Are they right? Well, I’m not going to speculate about whether the DUP or Conservative MPs are going to play ball, because, to be frank, I can’t be bothered to put the phone calls in, and in any case it could all change very quickly.
However – and apologies if I’m starting to sound like a stuck record on this – it is worth noting that the whole endeavour is much ado about nothing. The British electoral system used to have a small Labour bias, most neatly illustrated in the 2005 and 2010 elections, when a 35 per cent Labour share of the vote in 2005 delivered a Labour parliamentary majority of 66, while five years later a 36 per cent Conservative share of the vote left David Cameron 20 seats short of a majority. However that went sharply into reverse in 2015 because of two collapses: the Liberal Democrats’ collapse which directly benefited the Conservative Party, and the SNP surge in Scotland that made their vote considerably less efficient.
Although the Liberal Democrats revived a bit – in seat terms – and the SNP tide went in a bit, the overall pro-Conservative bias in the electoral system continued, with it taking considerably more votes to elect a Labour MP than a Conservative one. In 2017 the Labour party got 40 per cent of the vote and 40 per cent of the seats, while the Conservatives got 42 per cent of the vote and 48 per cent of the seats.
Reducing the number of seats doesn’t really make that much of a difference as far as the parliamentary arithmetic goes: on a 600-seater House of Commons the Conservative Party would still be a few seats short of a majority and dependent on the DUP to help them over the line.
Ultimately under the British electoral system, whichever political party’s electoral coalition happens to be most efficiently dispersed around the country will be the beneficiary of a bias, and anyone who bases their asks for boundary or voter registration changes on the idea it will help their side risks looking very foolish in short order.

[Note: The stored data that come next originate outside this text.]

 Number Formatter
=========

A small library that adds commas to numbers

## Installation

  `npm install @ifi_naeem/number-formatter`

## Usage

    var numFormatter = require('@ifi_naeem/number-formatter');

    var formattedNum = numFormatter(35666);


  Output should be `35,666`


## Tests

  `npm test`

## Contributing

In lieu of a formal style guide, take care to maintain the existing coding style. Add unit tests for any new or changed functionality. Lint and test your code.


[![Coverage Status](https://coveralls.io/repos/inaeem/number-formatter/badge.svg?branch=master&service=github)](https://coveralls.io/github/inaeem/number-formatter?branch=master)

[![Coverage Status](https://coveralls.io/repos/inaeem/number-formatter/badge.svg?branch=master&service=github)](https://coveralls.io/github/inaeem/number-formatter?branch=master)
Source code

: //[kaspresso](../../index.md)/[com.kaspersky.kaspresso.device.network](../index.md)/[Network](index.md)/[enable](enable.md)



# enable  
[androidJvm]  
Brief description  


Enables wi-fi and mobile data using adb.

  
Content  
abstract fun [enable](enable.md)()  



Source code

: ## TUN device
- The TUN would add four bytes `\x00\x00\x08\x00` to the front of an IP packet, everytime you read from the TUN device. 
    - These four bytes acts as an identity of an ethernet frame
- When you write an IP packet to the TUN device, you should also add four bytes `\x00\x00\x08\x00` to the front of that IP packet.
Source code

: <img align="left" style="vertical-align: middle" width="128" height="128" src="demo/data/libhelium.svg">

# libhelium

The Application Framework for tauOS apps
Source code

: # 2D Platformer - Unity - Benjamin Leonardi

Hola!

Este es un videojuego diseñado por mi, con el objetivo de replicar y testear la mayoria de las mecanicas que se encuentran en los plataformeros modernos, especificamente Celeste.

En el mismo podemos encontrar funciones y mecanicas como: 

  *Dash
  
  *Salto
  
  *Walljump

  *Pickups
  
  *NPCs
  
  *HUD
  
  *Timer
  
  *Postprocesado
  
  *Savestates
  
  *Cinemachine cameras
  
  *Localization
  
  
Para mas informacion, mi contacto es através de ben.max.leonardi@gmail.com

Take the other Conservative measure designed to make it harder for Labour to win: mandating that people need to take a form of photo ID with them when they vote. The nominal argument for this policy is to combat electoral fraud, however, as I explain in greater detail here, there is no evidence or indication that this is going on, unless someone has been rigging election results entirely in keeping with national swing and demographic behaviour. Which would be a perfect crime, it’s true, but also a pointless one.
At present, it is likely that if anyone ends up unable to vote because they don’t have photographic ID they will be Labour, rather than Conservative voters. But if the longterm demographic changes in who votes Tory and who votes Labour continue into the next election, it could turn out that Labour take a greater share of the graduate population while the Conservatives take a growing share of the population that is not educated to degree level, meaning that it is the Tories, rather than Labour, who do worse as a result of the change.

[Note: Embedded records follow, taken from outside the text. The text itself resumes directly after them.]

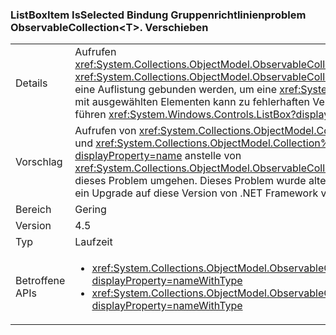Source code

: ### <a name="listboxitem-isselected-binding-issue-with-observablecollectionlttgtmove"></a>ListBoxItem IsSelected Bindung Gruppenrichtlinienproblem ObservableCollection&lt;T&gt;. Verschieben

|   |   |
|---|---|
|Details|Aufrufen <xref:System.Collections.ObjectModel.ObservableCollection%601.Move(System.Int32,System.Int32)> oder <xref:System.Collections.ObjectModel.ObservableCollection%601.MoveItem(System.Int32,System.Int32)> auf eine Auflistung gebunden werden, um eine <xref:System.Windows.Controls.ListBox?displayProperty=name> mit ausgewählten Elementen kann zu fehlerhaften Verhalten bei zukünftigen Auswahl oder Unselection der führen <xref:System.Windows.Controls.ListBox?displayProperty=name> Elemente.|
|Vorschlag|Aufrufen von <xref:System.Collections.ObjectModel.Collection%601.Remove(%600)?displayProperty=name> und <xref:System.Collections.ObjectModel.Collection%601.Insert(System.Int32,%600)?displayProperty=name> anstelle von <xref:System.Collections.ObjectModel.ObservableCollection%601.Move(System.Int32,System.Int32)> wird dieses Problem umgehen. Dieses Problem wurde alternativ in .NET Framework 4.6 behoben und kann durch ein Upgrade auf diese Version von .NET Framework vermieden werden.|
|Bereich|Gering|
|Version|4.5|
|Typ|Laufzeit|
|Betroffene APIs|<ul><li><xref:System.Collections.ObjectModel.ObservableCollection%601.Move(System.Int32,System.Int32)?displayProperty=nameWithType></li><li><xref:System.Collections.ObjectModel.ObservableCollection%601.MoveItem(System.Int32,System.Int32)?displayProperty=nameWithType></li></ul>|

The whole thing is a hangover from a failed era of Conservative politics when, unable to defeat Tony Blair, the party engaged in a series of what are little better than conspiracy theories about how they needed to remake the electoral map to make it easier for them to win. Then they discovered David Cameron and briefly realised it was a whole lot easier to just try to win over Labour voters.

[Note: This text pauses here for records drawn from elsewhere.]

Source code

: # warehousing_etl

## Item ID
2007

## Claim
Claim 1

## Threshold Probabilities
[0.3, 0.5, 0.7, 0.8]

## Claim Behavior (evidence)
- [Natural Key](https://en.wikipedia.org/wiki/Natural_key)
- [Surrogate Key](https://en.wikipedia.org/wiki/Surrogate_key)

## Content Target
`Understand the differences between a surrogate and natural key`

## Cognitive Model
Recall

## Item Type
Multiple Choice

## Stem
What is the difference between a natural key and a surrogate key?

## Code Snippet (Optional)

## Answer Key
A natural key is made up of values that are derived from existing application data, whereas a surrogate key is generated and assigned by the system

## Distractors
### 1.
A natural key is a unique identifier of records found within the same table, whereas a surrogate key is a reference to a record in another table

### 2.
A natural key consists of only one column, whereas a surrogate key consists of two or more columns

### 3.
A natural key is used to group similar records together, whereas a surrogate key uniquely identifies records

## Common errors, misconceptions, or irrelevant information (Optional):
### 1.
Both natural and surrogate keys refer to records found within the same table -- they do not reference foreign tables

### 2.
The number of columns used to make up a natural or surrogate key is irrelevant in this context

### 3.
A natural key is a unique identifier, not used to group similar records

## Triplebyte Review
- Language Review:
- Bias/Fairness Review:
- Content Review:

It’s an interesting contrast with Theresa May’s big speech on housing this week and the Conservative plan to unveil a youth wing. The Tory mouth opens and it says the things it ought to do if it actually wants to not only hold onto office but secure the big majority that has eluded it since 1987: build more houses, appeal to the young and the socially liberal. But when the Conservative hand reaches for the policy lever, the preferred solution is to erect barriers in front of “Labour people” and the ballot box.